- **Exercise directions**: Working from the entries below, tally each line that holds "reason". Give the tally and nothing else.

- **Data for review**:

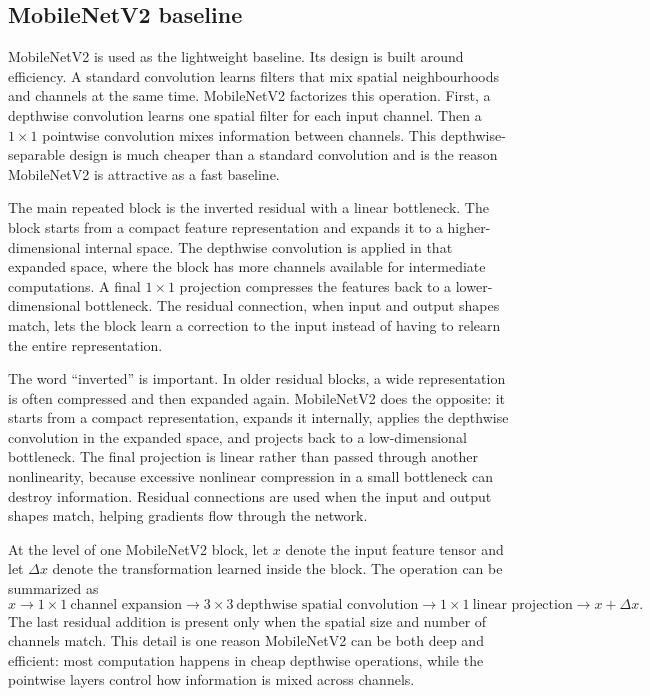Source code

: \documentclass[11pt,a4paper]{article}
\begin{document}
\subsection{MobileNetV2 baseline}

MobileNetV2 is used as the lightweight baseline.
Its design is built around efficiency. A standard convolution learns filters
that mix spatial neighbourhoods and channels at the same time. MobileNetV2
factorizes this operation. First, a depthwise convolution learns one spatial
filter for each input channel. Then a \(1\times1\) pointwise convolution mixes
information between channels. This depthwise-separable design is much cheaper
than a standard convolution and is the reason MobileNetV2 is attractive as a
fast baseline.

The main repeated block is the inverted residual with a linear bottleneck.
The block starts from a compact feature representation and expands it to a
higher-dimensional internal space. The depthwise convolution is applied in
that expanded space, where the block has more channels available for
intermediate computations. A final \(1\times1\) projection compresses the
features back to a lower-dimensional bottleneck. The residual connection,
when input and output shapes match, lets the block learn a correction to the
input instead of having to relearn the entire representation.

The word ``inverted'' is important. In older residual blocks, a wide
representation is often compressed and then expanded again. MobileNetV2 does
the opposite: it starts from a compact representation, expands it internally,
applies the depthwise convolution in the expanded space, and projects back to a
low-dimensional bottleneck. The final projection is linear rather than passed
through another nonlinearity, because excessive nonlinear compression in a
small bottleneck can destroy information. Residual connections are used when
the input and output shapes match, helping gradients flow through the network.

At the level of one MobileNetV2 block, let \(x\) denote the input feature
tensor and let \(\Delta x\) denote the transformation learned inside the
block. The operation can be summarized as
\[
  x
  \rightarrow
  1{\times}1\ \text{channel expansion}
  \rightarrow
  3{\times}3\ \text{depthwise spatial convolution}
  \rightarrow
  1{\times}1\ \text{linear projection}
  \rightarrow
  x+\Delta x .
\]
The last residual addition is present only when the spatial size and number of
channels match. This detail is one reason MobileNetV2 can be both deep and
efficient: most computation happens in cheap depthwise operations, while the
pointwise layers control how information is mixed across channels.
\end{document}
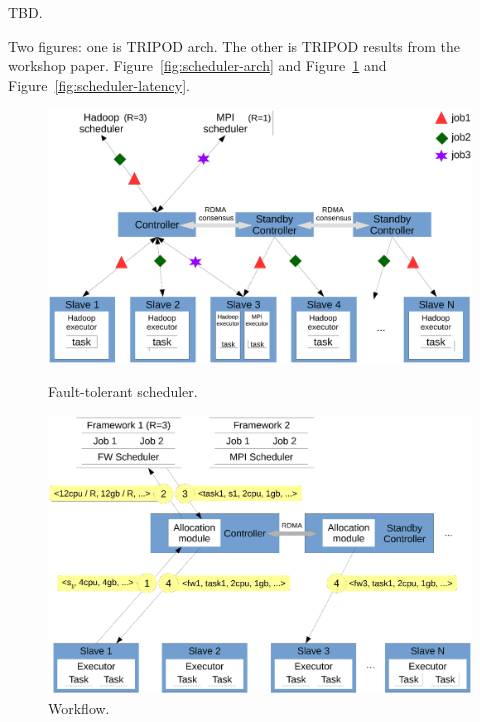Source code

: TBD.

Two figures: one is TRIPOD arch. The other is TRIPOD results from the workshop 
paper. Figure~\ref{fig:scheduler-arch} and Figure~\ref{fig:scheduler-workflow} 
and Figure~\ref{fig:scheduler-latency}.

\begin{figure}[!htb]
    \begin{minipage}{.49\textwidth}
        \includegraphics[width=0.34\textheight]{figures/scheduler_arch.ps}
        \vspace{0.1in}
        \caption{Fault-tolerant scheduler.}
        \label{fig:scheduler-arch}
    \end{minipage}
    \begin{minipage}{0.51\textwidth}
        \includegraphics[width=0.34\textheight]{figures/scheduler_flow.ps}
        \vspace{0.1in}
        \caption{Workflow.}
        \label{fig:scheduler-workflow}
    \end{minipage}
\end{figure}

- **Expected answer**: 2